SCIENTIFIC JOURNALS AGAINST TRUMP

Prominent medical and scientific journals have broken with tradition and taken a political stand, calling for a change in leadership in Washington, DC

Some are endorsing Joseph Biden Jr in his campaign to unseat President Donald Trump in the November election.

The move, which several editors acknowledge as unprecedented, may threaten the journals reputations as nonpartisan arbiters of science. But editors argue that the risk is warranted because the Trump administration is attacking the work of scientists, ignoring climate change, and bungling the response to the COVID-19 pandemic.

Dr Eric Rubin

"There is a pretty unanimous feeling, certainly among journal editors, but I think that reflects their readers, that things have gone badly wrong, and that it's important that we try to right things," Eric J. Rubin, MD, PhD, editor-in-chief of the New England Journal of Medicine, told Medscape Medical News.

"[O]ur current political leaders have demonstrated that they are dangerously incompetent" in the pandemic and should not be allowed to keep their jobs, Rubin wrote in an October 8 editorial. The journal has so far refrained from naming Trump in its editorials.

But today, Science published an editorial calling on scientists in general, and US Food and Drug Administration Commissioner Stephen Hahn in particular, to resist Trump's interference in COVID-19 vaccines and treatments.

And Scientific American, Nature, and The Lancet Oncology have all endorsed Biden by name, with Scientific American noting that this was its first endorsement in a US presidential campaign in the journal's 175-year history.

The White House did not immediately respond to a request for comment.

Dr Arthur Caplan

Taking political positions comes with peril for medical and professional journals, said Arthur Caplan, PhD, director of the Division of Medical Ethics at the New York University Grossman School of Medicine in New York City. "Many would argue that that's not the right forum," he told Medscape Medical News. "There are plenty of other places to express political points of view. There's a chance that they blur the line themselves between science and politics by speaking up."

However, Caplan says the journals are making the right call because they have an obligation to speak for scientists who have been "bullied" by the Trump administration.

Science editor H. Holden Thorp, PhD, who authored his journal's editorial, told Medscape Medical News that "I came out of my shell" in March when Trump tweeted that COVID-19 was no worse than the seasonal flu. "I thought the 'just the flu' tweet was incredibly dangerous," Thorp said, "because by that time, we were seeing enough of the basic science to know what a massive problem this is going to be."

Science cannot endorse political candidates, because it is part of the nonprofit American Association for the Advancement of Science, Thorp said. But he has followed up that first editorial with a stream of others criticizing the Trump administration.

And he sees the endorsements of Biden by the for-profit journals as no less valid than endorsements traditionally published by newspapers.

Speaking up can have consequences, said Eric Topol, editor-in-chief of Medscape.

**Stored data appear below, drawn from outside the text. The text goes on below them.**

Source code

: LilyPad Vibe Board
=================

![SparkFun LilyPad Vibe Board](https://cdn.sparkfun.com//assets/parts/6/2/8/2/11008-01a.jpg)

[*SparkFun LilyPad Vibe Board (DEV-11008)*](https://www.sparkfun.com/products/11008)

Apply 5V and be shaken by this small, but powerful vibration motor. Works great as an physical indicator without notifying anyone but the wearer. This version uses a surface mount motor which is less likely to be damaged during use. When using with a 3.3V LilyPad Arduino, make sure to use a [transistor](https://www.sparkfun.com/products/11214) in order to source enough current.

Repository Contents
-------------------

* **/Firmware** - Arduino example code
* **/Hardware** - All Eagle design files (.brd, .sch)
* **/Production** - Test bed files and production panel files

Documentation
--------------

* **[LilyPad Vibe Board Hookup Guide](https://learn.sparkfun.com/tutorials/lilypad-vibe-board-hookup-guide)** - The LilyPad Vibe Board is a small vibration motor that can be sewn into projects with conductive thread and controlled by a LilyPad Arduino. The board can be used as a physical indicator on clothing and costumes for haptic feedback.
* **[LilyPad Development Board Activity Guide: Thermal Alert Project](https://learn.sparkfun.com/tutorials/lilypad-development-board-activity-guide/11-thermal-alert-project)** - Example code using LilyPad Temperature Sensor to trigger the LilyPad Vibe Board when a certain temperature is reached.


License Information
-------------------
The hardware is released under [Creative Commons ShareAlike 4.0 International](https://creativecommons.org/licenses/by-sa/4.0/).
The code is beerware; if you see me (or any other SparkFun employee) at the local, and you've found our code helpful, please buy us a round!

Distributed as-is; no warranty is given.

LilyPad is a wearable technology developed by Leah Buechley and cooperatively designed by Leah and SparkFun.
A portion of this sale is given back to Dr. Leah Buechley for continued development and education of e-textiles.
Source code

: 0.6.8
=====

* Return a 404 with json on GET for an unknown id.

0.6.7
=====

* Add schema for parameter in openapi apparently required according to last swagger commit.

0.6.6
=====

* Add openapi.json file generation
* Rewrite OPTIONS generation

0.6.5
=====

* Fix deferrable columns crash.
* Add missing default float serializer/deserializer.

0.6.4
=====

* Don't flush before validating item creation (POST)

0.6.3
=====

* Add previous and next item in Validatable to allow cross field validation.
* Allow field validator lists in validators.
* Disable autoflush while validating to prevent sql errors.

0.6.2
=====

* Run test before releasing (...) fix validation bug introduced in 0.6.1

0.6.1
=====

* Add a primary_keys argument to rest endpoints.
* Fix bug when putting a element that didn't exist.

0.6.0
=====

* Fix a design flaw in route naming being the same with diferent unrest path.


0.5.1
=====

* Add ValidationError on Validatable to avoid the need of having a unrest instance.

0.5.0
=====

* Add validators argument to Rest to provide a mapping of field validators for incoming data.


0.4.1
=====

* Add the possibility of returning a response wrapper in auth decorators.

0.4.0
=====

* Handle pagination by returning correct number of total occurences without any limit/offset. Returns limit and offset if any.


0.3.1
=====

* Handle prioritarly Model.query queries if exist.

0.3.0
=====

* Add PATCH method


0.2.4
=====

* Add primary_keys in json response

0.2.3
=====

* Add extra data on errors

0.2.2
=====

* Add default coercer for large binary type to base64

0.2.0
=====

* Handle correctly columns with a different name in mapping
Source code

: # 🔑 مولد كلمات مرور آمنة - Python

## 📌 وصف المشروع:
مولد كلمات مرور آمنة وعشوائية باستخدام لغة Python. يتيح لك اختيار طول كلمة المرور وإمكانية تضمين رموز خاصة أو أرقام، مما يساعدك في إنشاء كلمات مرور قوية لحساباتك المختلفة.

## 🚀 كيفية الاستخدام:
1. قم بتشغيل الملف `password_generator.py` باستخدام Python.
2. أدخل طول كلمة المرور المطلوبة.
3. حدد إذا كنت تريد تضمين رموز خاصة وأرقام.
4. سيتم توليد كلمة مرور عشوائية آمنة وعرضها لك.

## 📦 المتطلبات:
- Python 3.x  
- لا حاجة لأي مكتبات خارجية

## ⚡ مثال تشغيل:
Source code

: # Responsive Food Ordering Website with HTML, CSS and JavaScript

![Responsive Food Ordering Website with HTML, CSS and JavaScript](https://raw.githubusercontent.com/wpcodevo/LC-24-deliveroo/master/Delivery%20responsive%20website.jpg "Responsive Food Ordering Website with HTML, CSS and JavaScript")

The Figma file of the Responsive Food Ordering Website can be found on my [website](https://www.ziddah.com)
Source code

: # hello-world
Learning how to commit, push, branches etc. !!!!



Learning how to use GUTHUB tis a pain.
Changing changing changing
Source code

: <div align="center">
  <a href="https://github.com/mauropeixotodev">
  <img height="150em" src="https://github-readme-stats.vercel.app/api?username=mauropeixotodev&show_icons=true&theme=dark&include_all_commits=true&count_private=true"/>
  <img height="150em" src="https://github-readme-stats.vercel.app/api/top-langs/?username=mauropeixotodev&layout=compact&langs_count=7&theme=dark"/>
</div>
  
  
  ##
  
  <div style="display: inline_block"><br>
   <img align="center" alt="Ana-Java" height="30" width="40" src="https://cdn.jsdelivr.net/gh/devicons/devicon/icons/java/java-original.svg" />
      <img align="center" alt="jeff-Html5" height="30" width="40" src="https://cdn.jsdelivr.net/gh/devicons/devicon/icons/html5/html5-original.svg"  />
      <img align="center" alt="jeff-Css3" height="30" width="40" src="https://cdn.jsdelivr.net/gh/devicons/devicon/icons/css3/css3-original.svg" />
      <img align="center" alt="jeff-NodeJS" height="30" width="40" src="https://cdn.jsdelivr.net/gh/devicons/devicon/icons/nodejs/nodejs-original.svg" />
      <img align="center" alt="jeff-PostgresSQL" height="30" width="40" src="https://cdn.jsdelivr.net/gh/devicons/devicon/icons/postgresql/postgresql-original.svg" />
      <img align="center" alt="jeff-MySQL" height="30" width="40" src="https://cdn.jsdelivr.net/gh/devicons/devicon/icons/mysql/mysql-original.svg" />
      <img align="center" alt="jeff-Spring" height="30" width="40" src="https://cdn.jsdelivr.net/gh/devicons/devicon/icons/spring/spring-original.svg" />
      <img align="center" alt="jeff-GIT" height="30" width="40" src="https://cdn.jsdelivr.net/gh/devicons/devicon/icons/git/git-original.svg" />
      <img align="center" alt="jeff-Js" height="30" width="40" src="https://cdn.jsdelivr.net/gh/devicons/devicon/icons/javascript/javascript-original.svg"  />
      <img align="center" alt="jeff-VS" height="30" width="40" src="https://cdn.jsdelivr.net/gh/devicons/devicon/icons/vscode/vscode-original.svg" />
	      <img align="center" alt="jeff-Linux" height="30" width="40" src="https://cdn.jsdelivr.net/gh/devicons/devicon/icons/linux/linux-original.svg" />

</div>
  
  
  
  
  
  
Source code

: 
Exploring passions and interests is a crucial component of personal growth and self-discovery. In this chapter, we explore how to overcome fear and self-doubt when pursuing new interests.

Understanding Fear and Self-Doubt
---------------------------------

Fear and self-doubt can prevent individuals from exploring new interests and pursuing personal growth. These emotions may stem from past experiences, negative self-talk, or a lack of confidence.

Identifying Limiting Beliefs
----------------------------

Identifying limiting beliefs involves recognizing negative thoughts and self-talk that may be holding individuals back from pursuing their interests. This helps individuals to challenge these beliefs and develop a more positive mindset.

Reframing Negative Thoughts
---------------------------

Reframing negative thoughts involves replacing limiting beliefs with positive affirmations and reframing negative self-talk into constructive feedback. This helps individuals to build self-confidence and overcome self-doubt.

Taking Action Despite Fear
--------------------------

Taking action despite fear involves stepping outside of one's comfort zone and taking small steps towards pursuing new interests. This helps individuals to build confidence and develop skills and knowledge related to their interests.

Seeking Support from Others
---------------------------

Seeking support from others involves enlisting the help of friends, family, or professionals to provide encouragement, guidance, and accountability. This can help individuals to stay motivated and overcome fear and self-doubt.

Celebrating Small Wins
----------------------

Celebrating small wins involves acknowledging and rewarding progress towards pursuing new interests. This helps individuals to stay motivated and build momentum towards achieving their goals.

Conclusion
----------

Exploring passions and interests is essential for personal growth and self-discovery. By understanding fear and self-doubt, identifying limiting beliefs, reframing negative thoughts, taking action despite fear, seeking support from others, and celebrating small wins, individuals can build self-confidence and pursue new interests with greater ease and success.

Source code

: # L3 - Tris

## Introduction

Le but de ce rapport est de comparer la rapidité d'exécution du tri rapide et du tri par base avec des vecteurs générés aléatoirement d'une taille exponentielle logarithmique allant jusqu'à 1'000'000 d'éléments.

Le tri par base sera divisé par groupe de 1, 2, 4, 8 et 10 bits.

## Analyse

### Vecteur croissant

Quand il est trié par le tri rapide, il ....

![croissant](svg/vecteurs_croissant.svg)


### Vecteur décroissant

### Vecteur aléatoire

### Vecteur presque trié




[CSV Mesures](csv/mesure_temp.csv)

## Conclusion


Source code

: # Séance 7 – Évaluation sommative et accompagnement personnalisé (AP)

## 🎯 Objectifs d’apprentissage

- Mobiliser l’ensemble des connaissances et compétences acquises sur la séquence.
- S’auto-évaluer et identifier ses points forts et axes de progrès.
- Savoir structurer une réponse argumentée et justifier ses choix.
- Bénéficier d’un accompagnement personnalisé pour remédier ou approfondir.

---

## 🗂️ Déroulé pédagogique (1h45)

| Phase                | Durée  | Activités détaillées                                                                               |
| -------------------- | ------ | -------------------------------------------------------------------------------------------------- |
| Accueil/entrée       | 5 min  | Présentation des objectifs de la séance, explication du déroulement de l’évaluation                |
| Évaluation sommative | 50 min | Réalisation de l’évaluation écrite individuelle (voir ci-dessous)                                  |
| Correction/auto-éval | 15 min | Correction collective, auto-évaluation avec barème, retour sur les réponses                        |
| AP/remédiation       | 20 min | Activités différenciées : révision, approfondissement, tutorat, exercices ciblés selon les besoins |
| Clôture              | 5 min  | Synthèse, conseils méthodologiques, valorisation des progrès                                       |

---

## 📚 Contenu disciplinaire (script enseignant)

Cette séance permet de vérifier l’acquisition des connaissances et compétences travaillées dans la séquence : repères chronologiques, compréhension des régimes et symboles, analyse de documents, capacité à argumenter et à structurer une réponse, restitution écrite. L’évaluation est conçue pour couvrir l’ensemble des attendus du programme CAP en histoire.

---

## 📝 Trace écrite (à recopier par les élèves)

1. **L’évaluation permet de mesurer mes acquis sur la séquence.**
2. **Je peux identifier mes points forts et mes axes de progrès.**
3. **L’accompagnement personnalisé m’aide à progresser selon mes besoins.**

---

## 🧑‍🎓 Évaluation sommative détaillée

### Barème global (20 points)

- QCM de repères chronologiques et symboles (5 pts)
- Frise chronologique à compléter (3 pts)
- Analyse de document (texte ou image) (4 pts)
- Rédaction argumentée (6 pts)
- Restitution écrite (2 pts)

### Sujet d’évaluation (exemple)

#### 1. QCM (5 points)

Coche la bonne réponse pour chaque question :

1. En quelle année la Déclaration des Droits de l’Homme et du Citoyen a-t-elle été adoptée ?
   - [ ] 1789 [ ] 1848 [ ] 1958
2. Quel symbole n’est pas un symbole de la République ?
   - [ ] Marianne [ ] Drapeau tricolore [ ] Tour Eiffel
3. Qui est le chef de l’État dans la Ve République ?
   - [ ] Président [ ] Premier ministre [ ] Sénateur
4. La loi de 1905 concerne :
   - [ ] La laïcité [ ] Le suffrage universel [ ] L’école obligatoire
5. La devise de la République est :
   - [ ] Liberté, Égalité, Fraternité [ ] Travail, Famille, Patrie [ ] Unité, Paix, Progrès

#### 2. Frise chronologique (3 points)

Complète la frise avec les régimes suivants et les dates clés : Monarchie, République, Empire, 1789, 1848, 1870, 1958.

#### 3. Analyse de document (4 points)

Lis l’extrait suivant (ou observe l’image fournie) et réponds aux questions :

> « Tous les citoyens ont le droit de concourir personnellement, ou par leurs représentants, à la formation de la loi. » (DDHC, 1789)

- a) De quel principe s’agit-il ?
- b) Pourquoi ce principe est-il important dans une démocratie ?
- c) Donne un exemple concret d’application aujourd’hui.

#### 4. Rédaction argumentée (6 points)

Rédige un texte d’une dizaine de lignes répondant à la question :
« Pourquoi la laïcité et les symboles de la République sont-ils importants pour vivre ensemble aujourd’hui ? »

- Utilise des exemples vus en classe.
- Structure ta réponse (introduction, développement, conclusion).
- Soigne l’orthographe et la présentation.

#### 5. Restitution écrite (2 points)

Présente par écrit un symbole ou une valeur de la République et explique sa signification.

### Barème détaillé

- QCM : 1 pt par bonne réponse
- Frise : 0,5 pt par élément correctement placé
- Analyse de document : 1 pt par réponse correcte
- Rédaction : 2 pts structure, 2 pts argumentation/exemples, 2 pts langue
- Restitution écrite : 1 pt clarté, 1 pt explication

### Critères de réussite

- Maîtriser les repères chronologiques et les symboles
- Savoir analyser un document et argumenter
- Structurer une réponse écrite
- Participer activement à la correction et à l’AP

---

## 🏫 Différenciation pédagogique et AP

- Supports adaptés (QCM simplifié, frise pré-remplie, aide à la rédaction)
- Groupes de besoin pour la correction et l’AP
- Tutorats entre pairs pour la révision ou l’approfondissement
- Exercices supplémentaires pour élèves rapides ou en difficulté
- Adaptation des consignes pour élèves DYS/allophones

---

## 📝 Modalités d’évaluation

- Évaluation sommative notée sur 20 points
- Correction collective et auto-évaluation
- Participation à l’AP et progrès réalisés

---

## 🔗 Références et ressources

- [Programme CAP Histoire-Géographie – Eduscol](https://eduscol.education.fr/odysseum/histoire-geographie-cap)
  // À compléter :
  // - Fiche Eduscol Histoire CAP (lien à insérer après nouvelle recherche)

He first experienced blowback when he began warning about problems with the arthritis medication rofecoxib (Vioxx). "That taught me that there are a lot of hazards involved, because you're going up against, in that case, a very big company that wants to take you apart." Vioxx was eventually withdrawn from the worldwide market in September 2004.

Editorials can have an effect though. For example, Topol says that some of his more recent tweets and editorials have led him into direct conversations with FDA Commissioner Hahn and with representatives of Pfizer. And the Science editorial credits Topol with stiffening Hahn's resistance to the administration's meddling.

Topol, Thorp, and Rubin all said they had received vicious emails and tweets as a result of their recent positions, as well as moderate criticisms and many congratulations.

In the past, scientists may have stayed on the political sidelines out of concern that they might lose government funding. But with the Trump administration interfering in the scientific process, they feel they have little to lose, Thorp said. "If we're not going to play every card we have now, when would we?"

Will scientific journals snap back to their tradition of forbearance if a new administration shows more respect for science?

Caplan predicts they will, especially if new legal barriers can be erected to protect agencies like the FDA and CDC from political pressure. "I do think we're in extraordinary times, and the journals don't want to be political forums," he said.

But Thorp is not so sure that journals should ever pipe down. "I think, if anything, we should have been out there a little more in the past," he said. "But it took something like this to get folks to start saying things in a more courageous way."

Topol has disclosed financial relationships with Dexcom, Illumina, Molecular Stethoscope, Blue Cross Blue Shield, Quest Diagnostics, and MyoKardia. Thorp disclosed financial relationships with Artizan Biosciences and Hatteras Venture Partners. Rubin and Caplan have disclosed no relevant financial relationships.

Nature. Published online October 14, 2020

Scientific American. Published online October 1, 2020

N Engl J Med. Published online October 8, 2020

The Lancet Oncology. Published online October 2020.

Laird Harrison writes about science, health and culture. His work has appeared in national magazines, in newspapers, on public radio and on websites. He is at work on a novel about alternate realities in physics. Visit him at lairdharrison.com or follow him on Twitter: @LairdH.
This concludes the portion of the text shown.